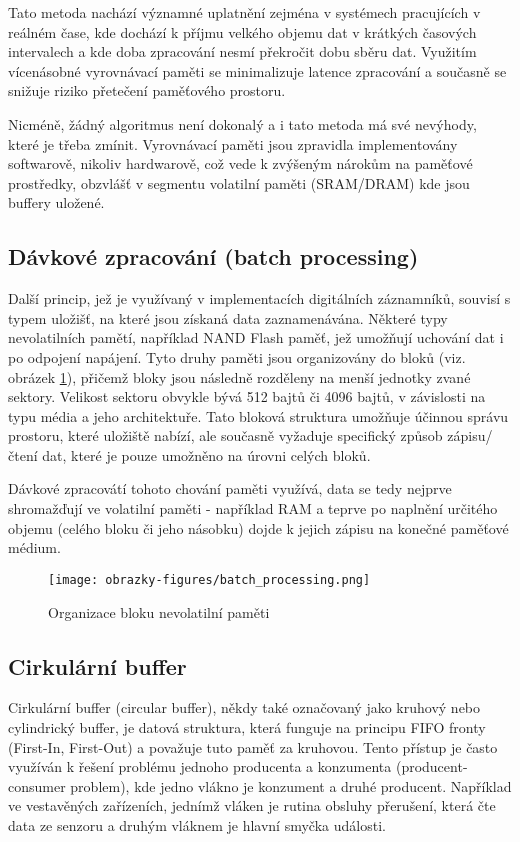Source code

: Tato metoda nachází významné uplatnění zejména v systémech pracujících v reálném čase, kde dochází k příjmu velkého objemu dat 
v krátkých časových intervalech a kde doba zpracování nesmí překročit dobu sběru dat. Využitím vícenásobné vyrovnávací paměti se 
minimalizuje latence zpracování a současně se snižuje riziko přetečení paměťového prostoru. \cite{buffering_chang}

Nicméně, žádný algoritmus není dokonalý a i tato metoda má své nevýhody, které je třeba zmínit. Vyrovnávací paměti jsou zpravidla 
implementovány softwarově, nikoliv hardwarově, což vede k zvýšeným nárokům na paměťové prostředky, obzvlášť v segmentu volatilní 
paměti (SRAM/DRAM) kde jsou buffery uložené. \cite{basics_of_digital_forensics}

\subsection{Dávkové zpracování (batch processing)}
Další princip, jež je využívaný v implementacích digitálních záznamníků, souvisí s typem uložišť, na které jsou získaná data 
zaznamenávána. Některé typy nevolatilních pamětí, například NAND Flash paměť, jež umožňují uchování dat i po odpojení napájení. 
Tyto druhy paměti jsou organizovány do bloků (viz. obrázek \ref{fig:batch-processing}), přičemž bloky jsou následně rozděleny na 
menší jednotky zvané sektory. Velikost sektoru obvykle bývá 512 bajtů či 4096 bajtů, v závislosti na typu média a jeho architektuře. Tato bloková struktura umožňuje účinnou správu prostoru, které uložiště nabízí, ale současně vyžaduje specifický způsob zápisu/čtení dat, které je pouze umožněno na úrovni celých bloků.  \cite{tech_target_nand_flash, non_volatile_memories}

Dávkové zpracovátí tohoto chování paměti využívá, data se tedy nejprve shromažďují ve volatilní paměti - například RAM a teprve po 
naplnění určitého objemu (celého bloku či jeho násobku) dojde k jejich zápisu na konečné paměťové médium.

\begin{figure}[h]
    \centering
    \texttt{[image: obrazky-figures/batch\_processing.png]}
    
    \caption{Organizace bloku nevolatilní paměti \cite{ieee_relationships_among_region_segment_frame_and_cluster}}
    \label{fig:batch-processing}
\end{figure}


\subsection{Cirkulární buffer}
Cirkulární buffer (circular buffer), někdy také označovaný jako kruhový nebo cylindrický buffer, je datová struktura, která 
funguje na principu FIFO fronty (First-In, First-Out) a považuje tuto paměť za kruhovou. Tento přístup je často využíván k řešení 
problému jednoho producenta a konzumenta (producent-consumer problem), kde jedno vlákno je konzument a druhé producent. Například 
ve vestavěných zařízeních, jednímž vláken je rutina obsluhy přerušení, která čte data ze senzoru a druhým vláknem je hlavní smyčka 
události.  \cite{embedjournal_ring_buffer}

__WHAT YOU NEED TO DO__
Leave nothing out but the pictures when transcribing the records.

__TASK RESULT__
Source code

: Tato metoda nachází významné uplatnění zejména v systémech pracujících v reálném čase, kde dochází k příjmu velkého objemu dat 
v krátkých časových intervalech a kde doba zpracování nesmí překročit dobu sběru dat. Využitím vícenásobné vyrovnávací paměti se 
minimalizuje latence zpracování a současně se snižuje riziko přetečení paměťového prostoru. \cite{buffering_chang}

Nicméně, žádný algoritmus není dokonalý a i tato metoda má své nevýhody, které je třeba zmínit. Vyrovnávací paměti jsou zpravidla 
implementovány softwarově, nikoliv hardwarově, což vede k zvýšeným nárokům na paměťové prostředky, obzvlášť v segmentu volatilní 
paměti (SRAM/DRAM) kde jsou buffery uložené. \cite{basics_of_digital_forensics}

\subsection{Dávkové zpracování (batch processing)}
Další princip, jež je využívaný v implementacích digitálních záznamníků, souvisí s typem uložišť, na které jsou získaná data 
zaznamenávána. Některé typy nevolatilních pamětí, například NAND Flash paměť, jež umožňují uchování dat i po odpojení napájení. 
Tyto druhy paměti jsou organizovány do bloků (viz. obrázek \ref{fig:batch-processing}), přičemž bloky jsou následně rozděleny na 
menší jednotky zvané sektory. Velikost sektoru obvykle bývá 512 bajtů či 4096 bajtů, v závislosti na typu média a jeho architektuře. Tato bloková struktura umožňuje účinnou správu prostoru, které uložiště nabízí, ale současně vyžaduje specifický způsob zápisu/čtení dat, které je pouze umožněno na úrovni celých bloků.  \cite{tech_target_nand_flash, non_volatile_memories}

Dávkové zpracovátí tohoto chování paměti využívá, data se tedy nejprve shromažďují ve volatilní paměti - například RAM a teprve po 
naplnění určitého objemu (celého bloku či jeho násobku) dojde k jejich zápisu na konečné paměťové médium.

\begin{figure}[h]
    \centering
    \texttt{[image: obrazky-figures/batch\_processing.png]}
    
    \caption{Organizace bloku nevolatilní paměti \cite{ieee_relationships_among_region_segment_frame_and_cluster}}
    \label{fig:batch-processing}
\end{figure}


\subsection{Cirkulární buffer}
Cirkulární buffer (circular buffer), někdy také označovaný jako kruhový nebo cylindrický buffer, je datová struktura, která 
funguje na principu FIFO fronty (First-In, First-Out) a považuje tuto paměť za kruhovou. Tento přístup je často využíván k řešení 
problému jednoho producenta a konzumenta (producent-consumer problem), kde jedno vlákno je konzument a druhé producent. Například 
ve vestavěných zařízeních, jednímž vláken je rutina obsluhy přerušení, která čte data ze senzoru a druhým vláknem je hlavní smyčka 
události.  \cite{embedjournal_ring_buffer}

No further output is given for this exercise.